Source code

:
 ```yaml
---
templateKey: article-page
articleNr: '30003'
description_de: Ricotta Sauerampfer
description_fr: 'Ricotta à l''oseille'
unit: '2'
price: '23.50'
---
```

◇ ◇ ◇ ◇ ◇

◆ Problem statement ◆
Answer with one number only, the count of lines in the material above that hold "Ricotta".

◆ Response for this exercise ◆
2